Elson assegura que a embalagem serve para todos os alimentos, frutas, legumes, carnes etc. “Com isso, diminui-se o aumento do desperdício, contribui-se para a economia da dona de casa e pode-se pressionar o mercado para a queda dos preços dos mantimentos”, cita. O pesquisador ressalta os cuidados que o consumidor deve ter com o plástico ao adquiri-lo, para que o resultado seja o esperado. “O plástico bactericida foi aprovado pelos órgãos reguladores do país, logo, não tem nenhuma contraindicação para o seu uso. Como qualquer tipo de plástico, ele protege da água, mas, caso seja danificado, isto é, se for rasgado ou furado, perde as suas propriedades.”
Aos interessados, Elson avisa que o produto já esta à disposição no mercado, podendo ser comprado pela internet (www.alpfilm.com.br). “É vendido pela AlpFilm, sendo apropriado para geladeiras, freezeres, fornos de micro-ondas. E o próximo passo deve ser o mercado internacional. Empresas norte-americanas já mantêm contato com a empresa para a exportação do produto”, conta. O filme de PVC esticável, transparente e semiprofissional, com 300 metros de comprimento e 28 centímetros de largura, custa R$ 38,61. Além de dar maior durabilidade para o alimento, o plástico elimina 99,96% das bactérias e fungos, que causam diarreia, cólera e intoxicações alimentares. Pode, ainda, ser útil na área odontológica e em embalagens de perecíveis e não perecíveis.
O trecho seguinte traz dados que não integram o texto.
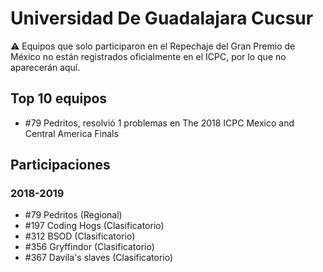 # Universidad De Guadalajara Cucsur

:warning: Equipos que solo participaron en el Repechaje del Gran Premio de México no están registrados oficialmente en el ICPC, por lo que no aparecerán aquí.

## Top 10 equipos

- #79 Pedritos, resolvió 1 problemas en The 2018 ICPC Mexico and Central America Finals

## Participaciones

### 2018-2019

- #79 Pedritos (Regional)
- #197 Coding Hogs (Clasificatorio)
- #312 BSOD (Clasificatorio)
- #356 Gryffindor (Clasificatorio)
- #367 Davila's slaves (Clasificatorio)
O diretor da Nanox, empresa responsável pela fabricação do produto, Luiz Gustavo Pagotto Simões, explica que o filme de PVC tem, em sua composição, silicato de prata, material que tem propriedade bactericida e fungicida. E conta que, como primeiro passo da pesquisa, foi feita a caracterização do composto. “Desenvolvemos, nos laboratórios do Centro de Desenvolvimento de Materiais Funcionais (CDMF) da Fundação de Amparo à Pesquisa do Estado de São Paulo (Fapesp), o material básico e depois pensamos em suas aplicações. Em seguida, o composto foi introduzido no plástico de PVC. A propriedade bactericida presente no composto elimina grande parte dos micro-organismos, que podem estar no alimento embalado pelo filme.” Além das especificações exigidas pela Agência Nacional de Vigilância Sanitária (Anvisa), Simões explica que é necessário seguir uma legislação internacional de segurança para garantir que não exista a migração dos aditivos do plástico para o alimento que será consumido. “O AlpFilm Protect cumpre todos os padrões exigidos pela Anvisa e pelas agências de legislação internacionais”, ressalta.
PASSOS
E o futuro do estudo? Elson Longo revela que estão sendo realizados estudos com a Nanox para a obtenção, em nível semi-industrial, de um novo tipo de agente bactericida à base de prata e tungstênio. Os estudos para o plástico, que tiveram início há seis anos, contaram com apoio de uma equipe de pesquisadores, entre eles, Luiz Gustavo P. Simões e Daniel T. Minozzi. Na época, Luiz Gustavo Simões, da Nanox, era aluno de Elson e defendeu tese de doutorado sobre nanopartículas bactericidas. Da união desses profissionais surgiu um produto com DNA nacional. “O que comprova o desenvolvimento da alta tecnologia no Brasil. E mais: esse trabalho mostrou que a parceria entre universidade e indústria é fundamental para gerar inovação tecnológica”, diz Longo.